Time to grow your own food.
The world’s first test tube hamburger will be served up this October after scientists perfected the art of growing beef in the lab.
By Nick Collins, Science Correspondent, in Vancouver
8:00PM GMT 19 Feb 2012
By generating strips of meat from stem cells researchers believe they can create a product that is identical to a real burger.
The process of culturing the artificial meat in the lab is so laborious that the finished product, expected to arrive in eight months’ time, will cost about £220,000 (EUR250,000).
But researchers expect that after producing their first patty they will be able to scale up the process to create affordable artificial meat products.
Mass-producing beef, pork, chicken and lamb in the lab could satisfy the growing global demand for meat – forecast to double within the next 40 years – and dramatically reduce the harm that farming does to the environment.
Last autumn the Telegraph reported that Prof Mark Post of Maastricht University in the Netherlands had grown small strips of muscle tissue from a pig’s stem cells, using a serum taken from a horse foetus.
Speaking at the American Academy for the Advancement of Science (AAAS) annual meeting in Vancouver yesterday afternoon (SUNDAY), Prof Post said his team has successfully replicated the process with cow cells and calf serum, bringing the first artificial burger a step closer.
He said: “In October we are going to provide a proof of concept showing out of stem cells we can make a product that looks, feels and hopefully tastes like meat.”
Although it is possible to extract a limited number of stem cells from cows without killing them, Prof Post said the most efficient way of taking the process forward would still involve slaughter.
He said: “Eventually my vision is that you have a limited herd of donor animals in the world that you keep in stock and that you get your cells form there.”
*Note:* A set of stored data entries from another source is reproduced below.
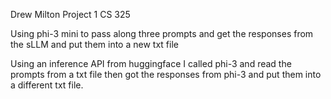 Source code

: Drew Milton
Project 1
CS 325

Using phi-3 mini to pass along three prompts and get the responses from the sLLM and put them into a new txt file

Using an inference API from huggingface I called phi-3 and read the prompts from a txt file then got the responses from phi-3 and put them into a different txt file. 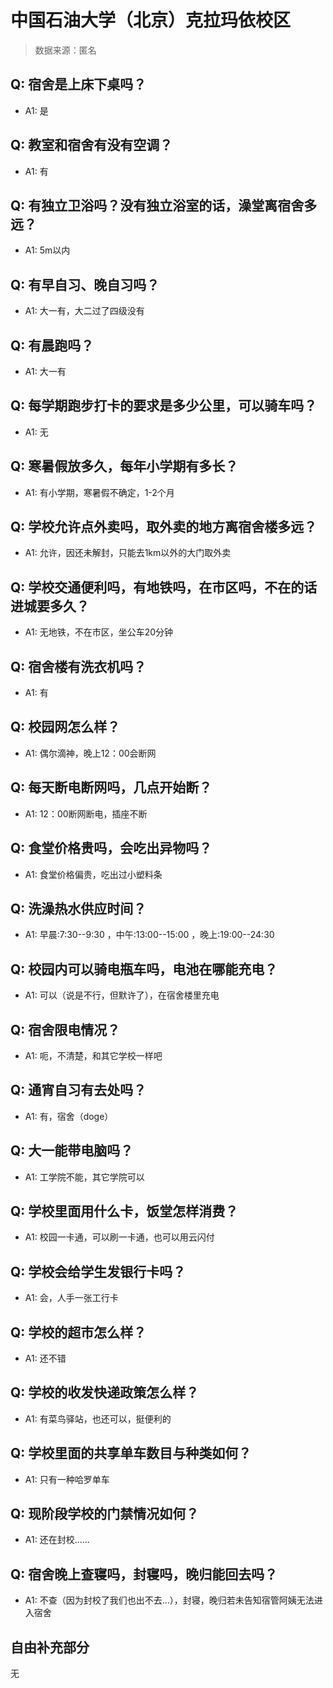 # 中国石油大学（北京）克拉玛依校区

> 数据来源：匿名

## Q: 宿舍是上床下桌吗？

- A1: 是

## Q: 教室和宿舍有没有空调？

- A1: 有

## Q: 有独立卫浴吗？没有独立浴室的话，澡堂离宿舍多远？

- A1: 5m以内

## Q: 有早自习、晚自习吗？

- A1: 大一有，大二过了四级没有

## Q: 有晨跑吗？

- A1: 大一有

## Q: 每学期跑步打卡的要求是多少公里，可以骑车吗？

- A1: 无

## Q: 寒暑假放多久，每年小学期有多长？

- A1: 有小学期，寒暑假不确定，1-2个月

## Q: 学校允许点外卖吗，取外卖的地方离宿舍楼多远？

- A1: 允许，因还未解封，只能去1km以外的大门取外卖

## Q: 学校交通便利吗，有地铁吗，在市区吗，不在的话进城要多久？

- A1: 无地铁，不在市区，坐公车20分钟

## Q: 宿舍楼有洗衣机吗？

- A1: 有

## Q: 校园网怎么样？

- A1: 偶尔滴神，晚上12：00会断网

## Q: 每天断电断网吗，几点开始断？

- A1: 12：00断网断电，插座不断

## Q: 食堂价格贵吗，会吃出异物吗？

- A1: 食堂价格偏贵，吃出过小塑料条

## Q: 洗澡热水供应时间？

- A1: 早晨:7:30--9:30 ，中午:13:00--15:00 ，晚上:19:00--24:30

## Q: 校园内可以骑电瓶车吗，电池在哪能充电？

- A1: 可以（说是不行，但默许了），在宿舍楼里充电

## Q: 宿舍限电情况？

- A1: 呃，不清楚，和其它学校一样吧

## Q: 通宵自习有去处吗？

- A1: 有，宿舍（doge）

## Q: 大一能带电脑吗？

- A1: 工学院不能，其它学院可以

## Q: 学校里面用什么卡，饭堂怎样消费？

- A1: 校园一卡通，可以刷一卡通，也可以用云闪付

## Q: 学校会给学生发银行卡吗？

- A1: 会，人手一张工行卡

## Q: 学校的超市怎么样？

- A1: 还不错

## Q: 学校的收发快递政策怎么样？

- A1: 有菜鸟驿站，也还可以，挺便利的

## Q: 学校里面的共享单车数目与种类如何？

- A1: 只有一种哈罗单车

## Q: 现阶段学校的门禁情况如何？

- A1: 还在封校……

## Q: 宿舍晚上查寝吗，封寝吗，晚归能回去吗？

- A1: 不查（因为封校了我们也出不去…），封寝，晚归若未告知宿管阿姨无法进入宿舍

## 自由补充部分

无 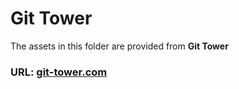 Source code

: # Git Tower

The assets in this folder are provided from **Git Tower**

### URL: [git-tower.com](https://www.git-tower.com) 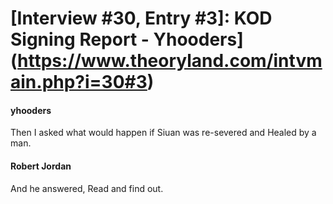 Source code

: # [Interview #30, Entry #3]: KOD Signing Report - Yhooders](https://www.theoryland.com/intvmain.php?i=30#3)

#### yhooders

Then I asked what would happen if Siuan was re-severed and Healed by a man.

#### Robert Jordan

And he answered, Read and find out.

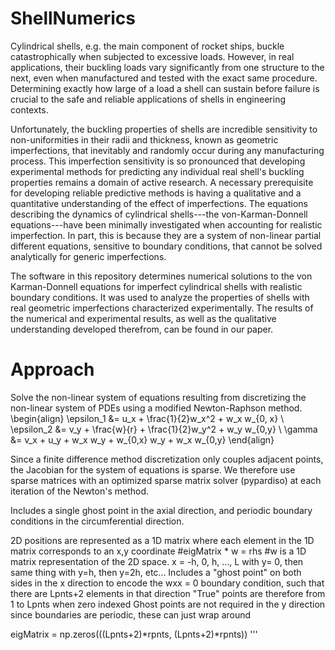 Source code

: # ShellNumerics

Cylindrical shells, e.g. the main component of rocket ships, buckle catastrophically when subjected to excessive loads. 
However, in real applications, their buckling loads vary significantly from one structure to the next, even when manufactured and tested with the exact same procedure. 
Determining exactly how large of a load a shell can sustain before failure is crucial to the safe and reliable applications of shells in engineering contexts.

Unfortunately, the buckling properties of shells are incredible sensitivity to non-uniformities in their radii and thickness, known as geometric imperfections, that inevitably and randomly occur during any manufacturing process. 
This imperfection sensitivity is so pronounced that developing experimental methods for predicting any individual real shell's buckling properties remains a domain of active research.
A necessary prerequisite for developing reliable predictive methods is having a qualitative and a quantitative understanding of the effect of imperfections.
The equations describing the dynamics of cylindrical shells---the von-Karman-Donnell equations---have been minimally investigated when accounting for realistic imperfection. 
In part, this is because they are a system of non-linear partial different equations, sensitive to boundary conditions, that cannot be solved analytically for generic imperfections. 

The software in this repository determines numerical solutions to the von Karman-Donnell equations for imperfect cylindrical shells with realistic boundary conditions.
It was used to analyze the properties of shells with real geometric imperfections characterized experimentally. 
The results of the numerical and experimental results, as well as the qualitative understanding developed therefrom, can be found in our paper.  

# Approach

Solve the non-linear system of equations resulting from discretizing the non-linear system of PDEs using a modified Newton-Raphson method.
\begin{align}
    \epsilon_1 &= u_x + \frac{1}{2}w_x^2 + w_x w_{0, x} \\ 
    \epsilon_2 &= v_y + \frac{w}{r} + \frac{1}{2}w_y^2 + w_y w_{0,y} \\
    \gamma &= v_x + u_y + w_x w_y + w_{0,x} w_y + w_x w_{0,y} 
\end{align}

Since a finite difference method discretization only couples adjacent points, the Jacobian for the system of equations is sparse. We therefore
use sparse matrices with an optimized sparse matrix solver (pypardiso) at each iteration of the Newton's method. 

Includes a single ghost point in the axial direction, and periodic boundary conditions in the circumferential direction. 

2D positions are represented as a 1D matrix where each element in the 1D matrix corresponds to an x,y coordinate
    #eigMatrix * w = rhs
    #w is a 1D matrix representation of the 2D space. x = -h, 0, h, ..., L with y= 0, then same thing with y=h, then y=2h, etc... 
Includes a "ghost point" on both sides in the x direction to encode the wxx = 0 boundary condition, such that there are Lpnts+2 elements in that direction 
"True" points are therefore from 1 to Lpnts when zero indexed
Ghost points are not required in the y direction since boundaries are periodic, these can just wrap around 

eigMatrix = np.zeros(((Lpnts+2)*rpnts, (Lpnts+2)*rpnts))
'''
Each animal would be able to produce about a million times more meat through the lab-based technique than through the traditional method of butchery, he added.
Making a complete burger will require 3,000 strips of muscle tissue, each of which measures about 3cm long by 1.5cm wide, with a thickness of half a millimetre and takes six weeks to produce.
The meat will then be ground up with 200 strips of fat tissue, produced in the same way, to make a hamburger.
To produce the meat, stem cells are placed in a broth containing vital nutrients and serum from a cow foetus which allow them to grow into muscle cells and multiply up to 30 times.
The strips of meat begin contracting like real muscle cells, and are attached to velcro and stretched to boost this process and keep them supple.
At the moment the method produces meat with realistic fibres and a pinkish-yellow tinge, but Prof Post expects to produce more authentically coloured strips in the near future.
He forecast that, with the right funding and regulatory approval, his method could be scaled up to industrial proportions within as little as ten years.
But creating different cuts, such as steaks, would be more problematic because to grow thicker strips of meat would require an artificial blood supply, he added.
The work is being financed by anonymous and extremely wealthy benefactor who Prof Post claims is a household name with a reputation for “turning everything into gold”.
Prof Post plans to ask Heston Blumenthal to cook the meat, and the anonymous financer will decide who to invite to eat it.
The only person to have tried the lab-grown meat so far is a Russian journalist who snatched a sample of pork during a visit to Prof Post’s lab at Maastricht University last year and declared himself unimpressed.